There's a growing concern about the ecological effect tourists are having on sensitive parts of the world, but even locals are getting angry about being overrun with tourists in such meccas as Venice.

It seems there's nowhere tourists can't or won't go, except space and the bottom of the sea, and Richard Branson is trying to take tourists into space. One company is even promising rides to the moon by 2030!

Part of the problem is the unique combination of human population growth (out of control right now as the world plunges headlong towards 10 billion in the next decade - the single greatest negative environmental factor on the planet, but something no politicians want to talk about), increasing levels of per capita income as we "grow our economies", and ease of access to fast travel. As a consequence people are saying "take a cruise and hang the consequences" as the vast ocean liners pollute the oceans or ruin Venice.

Two images I saw recently summed up tourist overcrowding to perfection.

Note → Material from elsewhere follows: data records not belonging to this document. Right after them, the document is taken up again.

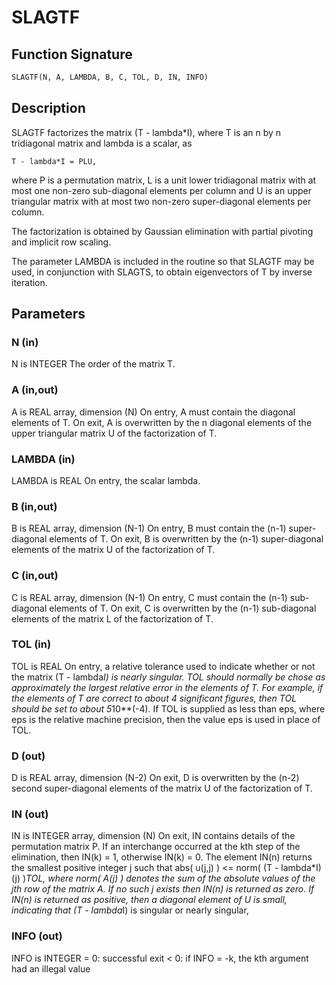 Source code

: # SLAGTF

## Function Signature

```fortran
SLAGTF(N, A, LAMBDA, B, C, TOL, D, IN, INFO)
```

## Description


 SLAGTF factorizes the matrix (T - lambda*I), where T is an n by n
 tridiagonal matrix and lambda is a scalar, as

    T - lambda*I = PLU,

 where P is a permutation matrix, L is a unit lower tridiagonal matrix
 with at most one non-zero sub-diagonal elements per column and U is
 an upper triangular matrix with at most two non-zero super-diagonal
 elements per column.

 The factorization is obtained by Gaussian elimination with partial
 pivoting and implicit row scaling.

 The parameter LAMBDA is included in the routine so that SLAGTF may
 be used, in conjunction with SLAGTS, to obtain eigenvectors of T by
 inverse iteration.

## Parameters

### N (in)

N is INTEGER The order of the matrix T.

### A (in,out)

A is REAL array, dimension (N) On entry, A must contain the diagonal elements of T. On exit, A is overwritten by the n diagonal elements of the upper triangular matrix U of the factorization of T.

### LAMBDA (in)

LAMBDA is REAL On entry, the scalar lambda.

### B (in,out)

B is REAL array, dimension (N-1) On entry, B must contain the (n-1) super-diagonal elements of T. On exit, B is overwritten by the (n-1) super-diagonal elements of the matrix U of the factorization of T.

### C (in,out)

C is REAL array, dimension (N-1) On entry, C must contain the (n-1) sub-diagonal elements of T. On exit, C is overwritten by the (n-1) sub-diagonal elements of the matrix L of the factorization of T.

### TOL (in)

TOL is REAL On entry, a relative tolerance used to indicate whether or not the matrix (T - lambda*I) is nearly singular. TOL should normally be chose as approximately the largest relative error in the elements of T. For example, if the elements of T are correct to about 4 significant figures, then TOL should be set to about 5*10**(-4). If TOL is supplied as less than eps, where eps is the relative machine precision, then the value eps is used in place of TOL.

### D (out)

D is REAL array, dimension (N-2) On exit, D is overwritten by the (n-2) second super-diagonal elements of the matrix U of the factorization of T.

### IN (out)

IN is INTEGER array, dimension (N) On exit, IN contains details of the permutation matrix P. If an interchange occurred at the kth step of the elimination, then IN(k) = 1, otherwise IN(k) = 0. The element IN(n) returns the smallest positive integer j such that abs( u(j,j) ) <= norm( (T - lambda*I)(j) )*TOL, where norm( A(j) ) denotes the sum of the absolute values of the jth row of the matrix A. If no such j exists then IN(n) is returned as zero. If IN(n) is returned as positive, then a diagonal element of U is small, indicating that (T - lambda*I) is singular or nearly singular,

### INFO (out)

INFO is INTEGER = 0: successful exit < 0: if INFO = -k, the kth argument had an illegal value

1. In a photography magazine recently there was a picture of a landscape scene in New Zealand (the Wanaka Tree is one, but this was another site) where tourists with IPhones are queuing for hours to get "the shot". Anyone who has been to parts of the Grand Canyon or Yosemite will have seen similar things. One professional photographer turned his camera from the scene to take a picture of hundreds of tourists in a queue to walk to the edge of a narrow ledge and have their photo taken looking into the abyss. It might well have been a parable of what excessive tourism is doing to the world!

2. The other and much more famous image is the one below of a conga line of "tourist" climbers trying to tick off their bucket list climb of the world's highest mountain. There is a very good article in The Good Weekend on this very subject. It's well worth the read.

https://www.theage.com.au/national/moun ... 52gnz.html

It quote Australian mountaineer Greg Mortimer:
But the picture of the conga line of climbers on the southern summit ridge depressed Mortimer. “This guided climbing thing has flipped into madness,” he says. At 8848 metres, the top of Everest is well into the so-called “death zone”, where the atmosphere holds at best only one-third as much oxygen as at sea level. Bottled oxygen partially compensates, but climbers who encounter long delays are at risk of emptying their canisters. “Above 8000 metres, anyone is hovering on a knife-edge between life and death,” Mortimer says. “If you’ve got to wait in a bloody queue, you’re knocking on heaven’s door.”
Do people have so much disposable cash that it drives them mad? I too dreamed of climbing Everest in my youth, but I didn't want to mortgage my future to do it. Some people today are doing just that. And it's not just the bodies that litter Everest. The place is a veritable trashcan now and an open air toilet. It's so disgusting that I'm inclined to believe they should follow the Uluru model and close the mountain to climbing. It is after all Chongolongma - the sacred mountain. This is one more example of how tourism started as a spiritual pilgrimage and ended in a disgusting grab for cash.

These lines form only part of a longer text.